(Collected data entries)
*** Block opens ***

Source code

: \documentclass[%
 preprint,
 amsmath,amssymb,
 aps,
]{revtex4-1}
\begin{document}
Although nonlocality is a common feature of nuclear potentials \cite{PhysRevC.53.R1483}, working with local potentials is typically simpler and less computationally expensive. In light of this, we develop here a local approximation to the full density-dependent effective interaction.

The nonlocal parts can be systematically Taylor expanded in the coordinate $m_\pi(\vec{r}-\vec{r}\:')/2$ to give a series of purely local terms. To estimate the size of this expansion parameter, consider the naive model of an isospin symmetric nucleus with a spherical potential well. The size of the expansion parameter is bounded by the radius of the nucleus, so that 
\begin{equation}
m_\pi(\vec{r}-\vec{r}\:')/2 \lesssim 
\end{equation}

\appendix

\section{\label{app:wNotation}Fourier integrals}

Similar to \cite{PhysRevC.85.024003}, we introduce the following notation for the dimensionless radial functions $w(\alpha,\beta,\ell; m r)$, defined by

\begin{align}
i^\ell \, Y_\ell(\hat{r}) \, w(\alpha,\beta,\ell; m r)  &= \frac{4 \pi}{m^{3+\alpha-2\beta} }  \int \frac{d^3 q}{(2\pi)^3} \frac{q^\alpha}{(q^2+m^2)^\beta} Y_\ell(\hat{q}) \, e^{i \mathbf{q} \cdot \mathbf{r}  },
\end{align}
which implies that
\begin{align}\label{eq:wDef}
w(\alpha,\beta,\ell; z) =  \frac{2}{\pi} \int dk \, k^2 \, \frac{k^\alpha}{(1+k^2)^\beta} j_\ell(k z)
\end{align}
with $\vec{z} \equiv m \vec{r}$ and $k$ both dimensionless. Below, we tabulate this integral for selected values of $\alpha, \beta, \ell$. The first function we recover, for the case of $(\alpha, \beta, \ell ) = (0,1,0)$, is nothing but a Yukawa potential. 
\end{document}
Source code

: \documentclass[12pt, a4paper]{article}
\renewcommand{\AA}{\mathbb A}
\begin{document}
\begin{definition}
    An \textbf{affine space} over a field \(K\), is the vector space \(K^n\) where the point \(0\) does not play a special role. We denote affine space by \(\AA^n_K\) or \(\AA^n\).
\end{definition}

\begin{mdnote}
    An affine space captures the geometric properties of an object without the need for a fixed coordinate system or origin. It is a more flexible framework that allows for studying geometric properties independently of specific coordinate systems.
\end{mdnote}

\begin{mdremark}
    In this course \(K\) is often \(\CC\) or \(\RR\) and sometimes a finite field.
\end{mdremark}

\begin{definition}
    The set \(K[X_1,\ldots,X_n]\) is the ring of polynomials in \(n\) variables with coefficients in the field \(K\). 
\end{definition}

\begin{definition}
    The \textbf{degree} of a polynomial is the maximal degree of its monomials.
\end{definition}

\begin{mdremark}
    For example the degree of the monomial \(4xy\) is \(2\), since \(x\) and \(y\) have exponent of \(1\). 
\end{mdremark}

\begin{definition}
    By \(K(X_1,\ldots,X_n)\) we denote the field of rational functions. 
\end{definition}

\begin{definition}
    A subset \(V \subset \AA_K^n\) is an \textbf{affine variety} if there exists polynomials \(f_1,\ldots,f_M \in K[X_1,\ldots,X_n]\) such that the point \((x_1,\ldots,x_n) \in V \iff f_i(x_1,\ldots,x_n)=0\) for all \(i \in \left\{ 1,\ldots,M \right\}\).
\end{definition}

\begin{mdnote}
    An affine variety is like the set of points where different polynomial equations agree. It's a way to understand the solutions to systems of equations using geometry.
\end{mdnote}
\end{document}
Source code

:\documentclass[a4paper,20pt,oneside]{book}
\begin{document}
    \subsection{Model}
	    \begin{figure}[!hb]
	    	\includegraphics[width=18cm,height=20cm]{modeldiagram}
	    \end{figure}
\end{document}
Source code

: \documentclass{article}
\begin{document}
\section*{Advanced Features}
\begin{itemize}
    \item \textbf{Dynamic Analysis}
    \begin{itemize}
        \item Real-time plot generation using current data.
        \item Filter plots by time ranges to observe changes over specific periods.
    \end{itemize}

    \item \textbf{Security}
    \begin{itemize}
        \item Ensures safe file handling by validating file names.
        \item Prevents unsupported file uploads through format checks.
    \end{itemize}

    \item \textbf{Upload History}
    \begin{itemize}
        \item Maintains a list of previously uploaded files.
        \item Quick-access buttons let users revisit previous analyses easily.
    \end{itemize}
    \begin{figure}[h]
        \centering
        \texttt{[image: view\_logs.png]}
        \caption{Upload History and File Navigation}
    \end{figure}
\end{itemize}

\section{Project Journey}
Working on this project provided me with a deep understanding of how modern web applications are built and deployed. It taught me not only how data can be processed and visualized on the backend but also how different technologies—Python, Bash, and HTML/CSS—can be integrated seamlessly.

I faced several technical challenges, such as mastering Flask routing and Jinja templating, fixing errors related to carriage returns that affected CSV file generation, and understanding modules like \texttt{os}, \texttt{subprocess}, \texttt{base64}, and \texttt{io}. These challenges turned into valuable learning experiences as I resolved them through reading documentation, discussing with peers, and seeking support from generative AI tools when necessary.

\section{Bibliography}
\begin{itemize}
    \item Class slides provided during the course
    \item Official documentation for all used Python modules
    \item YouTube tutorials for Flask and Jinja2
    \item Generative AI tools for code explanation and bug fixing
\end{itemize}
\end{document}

*** Block closes ***

In the records, locate each line holding the string "documentclass" and copy it.

: \documentclass[%
: \documentclass[12pt, a4paper]{article}
:\documentclass[a4paper,20pt,oneside]{book}
: \documentclass{article}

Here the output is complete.